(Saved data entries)
────────────────

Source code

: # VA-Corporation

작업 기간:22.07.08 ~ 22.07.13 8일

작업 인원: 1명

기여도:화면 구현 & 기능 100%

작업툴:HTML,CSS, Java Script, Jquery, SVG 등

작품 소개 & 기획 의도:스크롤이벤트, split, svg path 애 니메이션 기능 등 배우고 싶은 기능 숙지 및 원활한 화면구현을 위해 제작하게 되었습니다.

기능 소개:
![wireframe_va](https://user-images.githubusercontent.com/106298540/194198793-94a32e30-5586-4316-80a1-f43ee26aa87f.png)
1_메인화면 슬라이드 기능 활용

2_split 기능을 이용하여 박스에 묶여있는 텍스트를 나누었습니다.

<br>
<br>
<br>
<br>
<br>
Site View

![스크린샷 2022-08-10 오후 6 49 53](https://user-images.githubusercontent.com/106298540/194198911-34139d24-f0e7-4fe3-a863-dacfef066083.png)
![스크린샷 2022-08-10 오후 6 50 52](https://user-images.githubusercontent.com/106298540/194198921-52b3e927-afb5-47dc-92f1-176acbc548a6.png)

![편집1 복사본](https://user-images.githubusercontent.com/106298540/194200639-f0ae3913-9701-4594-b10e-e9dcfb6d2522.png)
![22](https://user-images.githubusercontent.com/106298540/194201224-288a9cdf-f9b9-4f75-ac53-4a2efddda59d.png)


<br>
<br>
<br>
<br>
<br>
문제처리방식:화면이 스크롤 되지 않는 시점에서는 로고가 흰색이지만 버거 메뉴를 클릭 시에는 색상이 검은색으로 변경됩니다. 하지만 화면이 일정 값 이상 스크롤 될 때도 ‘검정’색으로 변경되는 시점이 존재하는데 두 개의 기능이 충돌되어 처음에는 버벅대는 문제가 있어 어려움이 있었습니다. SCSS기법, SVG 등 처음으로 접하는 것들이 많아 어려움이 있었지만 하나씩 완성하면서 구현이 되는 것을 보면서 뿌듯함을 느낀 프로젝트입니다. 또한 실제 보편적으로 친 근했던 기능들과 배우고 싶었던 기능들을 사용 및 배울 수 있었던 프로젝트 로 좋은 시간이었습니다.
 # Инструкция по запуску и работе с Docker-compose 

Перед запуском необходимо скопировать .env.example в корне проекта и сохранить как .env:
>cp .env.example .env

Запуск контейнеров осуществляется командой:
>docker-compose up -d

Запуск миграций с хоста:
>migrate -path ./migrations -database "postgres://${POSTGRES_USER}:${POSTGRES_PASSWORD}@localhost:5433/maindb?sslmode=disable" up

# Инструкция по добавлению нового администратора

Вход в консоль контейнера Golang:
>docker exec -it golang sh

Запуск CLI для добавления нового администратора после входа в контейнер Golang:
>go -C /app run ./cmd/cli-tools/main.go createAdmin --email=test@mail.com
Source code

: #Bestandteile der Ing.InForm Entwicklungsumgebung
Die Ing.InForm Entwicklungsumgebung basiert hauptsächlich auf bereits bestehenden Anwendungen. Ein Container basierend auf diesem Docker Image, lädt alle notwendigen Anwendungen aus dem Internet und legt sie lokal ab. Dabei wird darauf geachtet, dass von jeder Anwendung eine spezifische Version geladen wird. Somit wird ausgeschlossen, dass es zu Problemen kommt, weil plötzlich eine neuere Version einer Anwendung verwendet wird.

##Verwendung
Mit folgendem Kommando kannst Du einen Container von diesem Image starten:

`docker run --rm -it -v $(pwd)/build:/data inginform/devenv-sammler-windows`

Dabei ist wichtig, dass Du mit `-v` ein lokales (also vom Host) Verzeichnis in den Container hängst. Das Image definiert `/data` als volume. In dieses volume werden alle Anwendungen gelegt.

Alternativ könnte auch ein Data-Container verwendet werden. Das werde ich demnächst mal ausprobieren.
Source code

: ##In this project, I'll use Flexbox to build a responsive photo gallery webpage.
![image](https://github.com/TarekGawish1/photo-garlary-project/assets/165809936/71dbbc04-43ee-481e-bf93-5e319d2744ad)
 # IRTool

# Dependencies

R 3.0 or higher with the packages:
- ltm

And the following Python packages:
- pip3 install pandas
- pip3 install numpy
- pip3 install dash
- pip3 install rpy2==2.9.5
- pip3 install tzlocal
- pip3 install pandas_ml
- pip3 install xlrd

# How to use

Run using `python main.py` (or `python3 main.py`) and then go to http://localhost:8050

────────────────

-- Your assignment --
Retype all of the data exactly, so that nothing differs from what is given.

-- Exercise response --
Source code

: # VA-Corporation

작업 기간:22.07.08 ~ 22.07.13 8일

작업 인원: 1명

기여도:화면 구현 & 기능 100%

작업툴:HTML,CSS, Java Script, Jquery, SVG 등

작품 소개 & 기획 의도:스크롤이벤트, split, svg path 애 니메이션 기능 등 배우고 싶은 기능 숙지 및 원활한 화면구현을 위해 제작하게 되었습니다.

기능 소개:
![wireframe_va](https://user-images.githubusercontent.com/106298540/194198793-94a32e30-5586-4316-80a1-f43ee26aa87f.png)
1_메인화면 슬라이드 기능 활용

2_split 기능을 이용하여 박스에 묶여있는 텍스트를 나누었습니다.

<br>
<br>
<br>
<br>
<br>
Site View

![스크린샷 2022-08-10 오후 6 49 53](https://user-images.githubusercontent.com/106298540/194198911-34139d24-f0e7-4fe3-a863-dacfef066083.png)
![스크린샷 2022-08-10 오후 6 50 52](https://user-images.githubusercontent.com/106298540/194198921-52b3e927-afb5-47dc-92f1-176acbc548a6.png)

![편집1 복사본](https://user-images.githubusercontent.com/106298540/194200639-f0ae3913-9701-4594-b10e-e9dcfb6d2522.png)
![22](https://user-images.githubusercontent.com/106298540/194201224-288a9cdf-f9b9-4f75-ac53-4a2efddda59d.png)


<br>
<br>
<br>
<br>
<br>
문제처리방식:화면이 스크롤 되지 않는 시점에서는 로고가 흰색이지만 버거 메뉴를 클릭 시에는 색상이 검은색으로 변경됩니다. 하지만 화면이 일정 값 이상 스크롤 될 때도 ‘검정’색으로 변경되는 시점이 존재하는데 두 개의 기능이 충돌되어 처음에는 버벅대는 문제가 있어 어려움이 있었습니다. SCSS기법, SVG 등 처음으로 접하는 것들이 많아 어려움이 있었지만 하나씩 완성하면서 구현이 되는 것을 보면서 뿌듯함을 느낀 프로젝트입니다. 또한 실제 보편적으로 친 근했던 기능들과 배우고 싶었던 기능들을 사용 및 배울 수 있었던 프로젝트 로 좋은 시간이었습니다.
 # Инструкция по запуску и работе с Docker-compose 

Перед запуском необходимо скопировать .env.example в корне проекта и сохранить как .env:
>cp .env.example .env

Запуск контейнеров осуществляется командой:
>docker-compose up -d

Запуск миграций с хоста:
>migrate -path ./migrations -database "postgres://${POSTGRES_USER}:${POSTGRES_PASSWORD}@localhost:5433/maindb?sslmode=disable" up

# Инструкция по добавлению нового администратора

Вход в консоль контейнера Golang:
>docker exec -it golang sh

Запуск CLI для добавления нового администратора после входа в контейнер Golang:
>go -C /app run ./cmd/cli-tools/main.go createAdmin --email=test@mail.com
Source code

: #Bestandteile der Ing.InForm Entwicklungsumgebung
Die Ing.InForm Entwicklungsumgebung basiert hauptsächlich auf bereits bestehenden Anwendungen. Ein Container basierend auf diesem Docker Image, lädt alle notwendigen Anwendungen aus dem Internet und legt sie lokal ab. Dabei wird darauf geachtet, dass von jeder Anwendung eine spezifische Version geladen wird. Somit wird ausgeschlossen, dass es zu Problemen kommt, weil plötzlich eine neuere Version einer Anwendung verwendet wird.

##Verwendung
Mit folgendem Kommando kannst Du einen Container von diesem Image starten:

`docker run --rm -it -v $(pwd)/build:/data inginform/devenv-sammler-windows`

Dabei ist wichtig, dass Du mit `-v` ein lokales (also vom Host) Verzeichnis in den Container hängst. Das Image definiert `/data` als volume. In dieses volume werden alle Anwendungen gelegt.

Alternativ könnte auch ein Data-Container verwendet werden. Das werde ich demnächst mal ausprobieren.
Source code

: ##In this project, I'll use Flexbox to build a responsive photo gallery webpage.
![image](https://github.com/TarekGawish1/photo-garlary-project/assets/165809936/71dbbc04-43ee-481e-bf93-5e319d2744ad)
 # IRTool

# Dependencies

R 3.0 or higher with the packages:
- ltm

And the following Python packages:
- pip3 install pandas
- pip3 install numpy
- pip3 install dash
- pip3 install rpy2==2.9.5
- pip3 install tzlocal
- pip3 install pandas_ml
- pip3 install xlrd

# How to use

Run using `python main.py` (or `python3 main.py`) and then go to http://localhost:8050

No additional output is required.